**** PROVIDED DATA ****

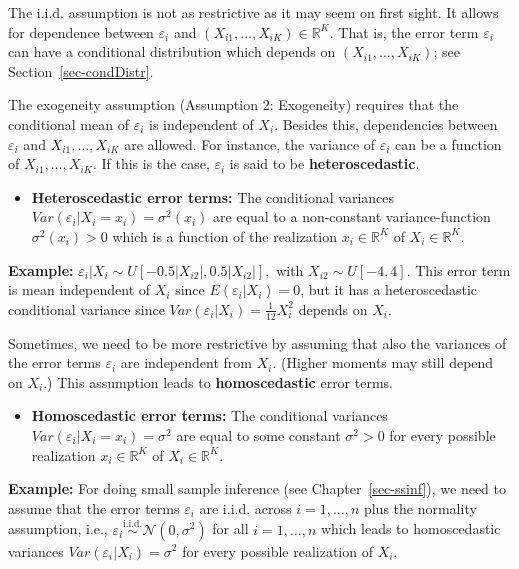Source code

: \documentclass[
  letterpaper,
  DIV=11,
  numbers=noendperiod]{scrreprt}
\providecommand{\tightlist}{%
  \setlength{\itemsep}{0pt}\setlength{\parskip}{0pt}}\usepackage{longtable,booktabs,array}
\theoremstyle{definition}
\theoremstyle{plain}
\theoremstyle{plain}
\theoremstyle{remark}
\begin{document}
The i.i.d. assumption is not as restrictive as it may seem on first
sight. It allows for dependence between \(\varepsilon_i\) and
\((X_{i1},\dots,X_{iK})\in\mathbb{R}^K\). That is, the error term
\(\varepsilon_i\) can have a conditional distribution which depends on
\((X_{i1},\dots,X_{iK})\); see Section~\ref{sec-condDistr}.

The exogeneity assumption (Assumption 2: Exogeneity) requires that the
conditional mean of \(\varepsilon_i\) is independent of \(X_i\). Besides
this, dependencies between \(\varepsilon_i\) and \(X_{i1},\dots,X_{iK}\)
are allowed. For instance, the variance of \(\varepsilon_i\) can be a
function of \(X_{i1},\dots,X_{iK}\). If this is the case,
\(\varepsilon_i\) is said to be \textbf{heteroscedastic}.

\begin{itemize}
\tightlist
\item
  \textbf{Heteroscedastic error terms:} The conditional variances
  \(Var(\varepsilon_i|X_i=x_i)=\sigma^2(x_i)\) are equal to a
  non-constant variance-function \(\sigma^2(x_i)>0\) which is a function
  of the realization \(x_i\in\mathbb{R}^K\) of \(X_i\in\mathbb{R}^K\).
\end{itemize}

\textbf{Example:}
\(\varepsilon_i|X_i\sim U[-0.5|X_{i2}|, 0.5|X_{i2}|],\) with
\(X_{i2}\sim U[-4,4]\). This error term is mean independent of \(X_i\)
since \(E(\varepsilon_i|X_i)=0\), but it has a heteroscedastic
conditional variance since \(Var(\varepsilon_i|X_i)=\frac{1}{12}X_i^2\)
depends on \(X_i\).

Sometimes, we need to be more restrictive by assuming that also the
variances of the error terms \(\varepsilon_i\) are independent from
\(X_i\). (Higher moments may still depend on \(X_i\).) This assumption
leads to \textbf{homoscedastic} error terms.

\begin{itemize}
\tightlist
\item
  \textbf{Homoscedastic error terms:} The conditional variances
  \(Var(\varepsilon_i|X_i=x_i)=\sigma^2\) are equal to some constant
  \(\sigma^2>0\) for every possible realization \(x_i\in\mathbb{R}^K\)
  of \(X_i\in\mathbb{R}^K\).
\end{itemize}

\textbf{Example:} For doing small sample inference (see
Chapter~\ref{sec-ssinf}), we need to assume that the error terms
\(\varepsilon_i\) are i.i.d. across \(i=1,\dots,n\) plus the normality
assumption, i.e.,
\(\varepsilon_i\stackrel{\textrm{i.i.d.}}{\sim}{\mathcal N} (0, \sigma^2)\)
for all \(i=1,\dots,n\) which leads to homoscedastic variances
\(Var(\varepsilon_i|X_i)=\sigma^2\) for every possible realization of
\(X_i\).
\end{document}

****

EXERCISE PROMPT: Go through the data above and find the lines with the word "terms". Copy each of those lines.

EXERCISE RESPONSE:
  \textbf{Heteroscedastic error terms:} The conditional variances
variances of the error terms \(\varepsilon_i\) are independent from
leads to \textbf{homoscedastic} error terms.
  \textbf{Homoscedastic error terms:} The conditional variances
Chapter~\ref{sec-ssinf}), we need to assume that the error terms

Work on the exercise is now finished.